What this task involves ::
The entries need to be copied exactly as they stand, images left out.
--- Data for this task Enclosed Below ---
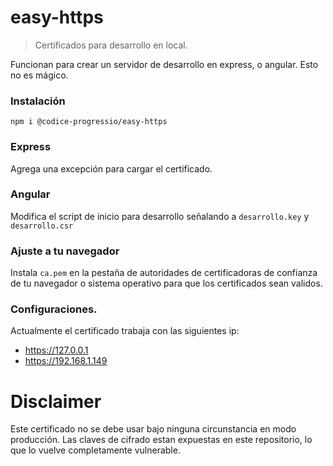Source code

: # easy-https

> Certificados para desarrollo en local.

Funcionan para crear un servidor de desarrollo en express, o angular. Esto no es mágico.

### Instalación

`npm i @codice-progressio/easy-https`

### Express

Agrega una excepción para cargar el certificado.

### Angular

Modifica el script de inicio para desarrollo señalando a `desarrollo.key` y `desarrollo.csr`

### Ajuste a tu navegador

Instala `ca.pem` en la pestaña de autoridades de certificadoras de confianza de tu navegador o sistema operativo para que los certificados sean validos.

### Configuraciones.

Actualmente el certificado trabaja con las siguientes ip:

- https://127.0.0.1
- https://192.168.1.149

# Disclaimer

Este certificado no se debe usar bajo ninguna circunstancia en modo producción. Las claves de cifrado estan expuestas en este repositorio, lo que lo vuelve completamente vulnerable.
--- End of Enclosed Data for this task ---
Written solution ::
Source code

: # easy-https

> Certificados para desarrollo en local.

Funcionan para crear un servidor de desarrollo en express, o angular. Esto no es mágico.

### Instalación

`npm i @codice-progressio/easy-https`

### Express

Agrega una excepción para cargar el certificado.

### Angular

Modifica el script de inicio para desarrollo señalando a `desarrollo.key` y `desarrollo.csr`

### Ajuste a tu navegador

Instala `ca.pem` en la pestaña de autoridades de certificadoras de confianza de tu navegador o sistema operativo para que los certificados sean validos.

### Configuraciones.

Actualmente el certificado trabaja con las siguientes ip:

- https://127.0.0.1
- https://192.168.1.149

# Disclaimer

Este certificado no se debe usar bajo ninguna circunstancia en modo producción. Las claves de cifrado estan expuestas en este repositorio, lo que lo vuelve completamente vulnerable.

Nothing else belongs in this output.